So what did I do instead? I intentionally did less. Took less patients, worked less hours, and made a plan that would allow me more free time and better time management. From working pretty much 7 days a week to 4 days week. From 90 hours a week down to 35 hours. While still growing my business and practice. No rate changes, but income some how grew, by drastically cutting back my time, my practice started to grow more. So I asked myself this question, “Why is it that when I do the opposite of what the world says I should do, does my business begin to grow?”
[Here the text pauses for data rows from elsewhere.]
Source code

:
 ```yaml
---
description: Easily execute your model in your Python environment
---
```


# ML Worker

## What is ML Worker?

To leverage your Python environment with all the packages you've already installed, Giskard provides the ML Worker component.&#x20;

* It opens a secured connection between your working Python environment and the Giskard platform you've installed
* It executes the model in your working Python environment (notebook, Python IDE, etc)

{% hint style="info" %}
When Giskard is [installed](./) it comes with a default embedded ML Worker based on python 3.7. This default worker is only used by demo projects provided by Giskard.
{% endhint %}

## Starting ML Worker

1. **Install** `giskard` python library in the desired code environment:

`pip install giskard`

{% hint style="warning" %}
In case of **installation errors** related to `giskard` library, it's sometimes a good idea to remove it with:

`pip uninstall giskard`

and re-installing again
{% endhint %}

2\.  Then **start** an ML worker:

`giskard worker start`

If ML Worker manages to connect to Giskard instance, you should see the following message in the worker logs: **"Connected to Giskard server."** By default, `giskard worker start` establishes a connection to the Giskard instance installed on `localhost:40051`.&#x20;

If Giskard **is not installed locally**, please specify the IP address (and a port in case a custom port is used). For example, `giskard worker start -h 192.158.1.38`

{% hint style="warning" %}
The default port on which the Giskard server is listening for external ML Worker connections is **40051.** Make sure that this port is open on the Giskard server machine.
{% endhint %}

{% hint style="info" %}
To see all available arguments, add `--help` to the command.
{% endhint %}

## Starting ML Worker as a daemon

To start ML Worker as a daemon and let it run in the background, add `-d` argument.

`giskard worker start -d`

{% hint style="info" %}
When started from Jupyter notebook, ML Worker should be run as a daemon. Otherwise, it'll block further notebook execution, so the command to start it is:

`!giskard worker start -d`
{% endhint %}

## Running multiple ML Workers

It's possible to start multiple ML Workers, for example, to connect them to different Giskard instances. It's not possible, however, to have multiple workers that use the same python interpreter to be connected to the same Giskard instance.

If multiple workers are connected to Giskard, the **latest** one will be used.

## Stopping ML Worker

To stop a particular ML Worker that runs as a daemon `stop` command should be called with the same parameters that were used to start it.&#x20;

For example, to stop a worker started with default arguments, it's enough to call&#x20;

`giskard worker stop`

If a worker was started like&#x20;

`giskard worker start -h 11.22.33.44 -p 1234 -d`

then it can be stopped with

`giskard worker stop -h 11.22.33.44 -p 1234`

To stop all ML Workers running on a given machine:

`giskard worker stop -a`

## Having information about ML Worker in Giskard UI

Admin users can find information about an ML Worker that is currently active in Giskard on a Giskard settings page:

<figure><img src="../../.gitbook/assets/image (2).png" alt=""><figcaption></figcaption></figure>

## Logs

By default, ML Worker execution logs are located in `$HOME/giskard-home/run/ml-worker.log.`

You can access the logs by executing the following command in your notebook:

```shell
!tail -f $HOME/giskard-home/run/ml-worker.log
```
Now, this is an odd thing, all my life I was told that I had to work hard, and work sleepless nights, and then I would have a successful business. I still remember my own father telling me that if I am sleeping well at night than I must not be doing well at making money. I know what my father was trying to tell me, but somewhere deep inside I knew that money really is not really a big deal to me. Sure, having more money would be helpful, but that’s just it, it’s a tool that could make my life easier. Yet, the tool itself if wasted and used for things that distract or take us away from the things that we are truly passionate about, no longer serves it’s purpose; At least for me it didn’t. More money never made things easier, nor did I like what I was becoming for the sake of making more money. My purpose and goals for my practice were very quickly shifting to something unrecognizable to me. Now, of the person who’s life goal is money, this whole things changes right. Yet, these are the folks that know that money is the tool and they enjoy working with that tool and maximizing it’s potential. For me and my own passions, money is not the tool that helps me. I still need money, who doesn’t, but it’s not a priority, simply a hammer that fulfill a specific need to my own personal goals.

With money out of the picture and playing a predominately side line role, what have I done to help grow my business while being minimal? I worked on getting better at what I do and can offer. Nothing really profound, nothing really supernatural, I simply prayed, meditated, focused on improving myself, my awareness, and the skills that are currently a part of my life.

Improving Myself

While working as an Acupuncture Physician, I give out a healthy does of advice on health and well being, so as to help bring insight to my patients lives. The level of awareness that I hope to reveal for my patients is what helps me as a Physician to treat and diagnose correctly. Yet, as with many aspects of life, hidden truths maybe great, but truths that are revealed in the light can be more effective. So, I needed to heed my own advice I was giving, and start working on myself. Correcting my own diet, sleep habits, lifestyle habits, and physical movement (still working on that one).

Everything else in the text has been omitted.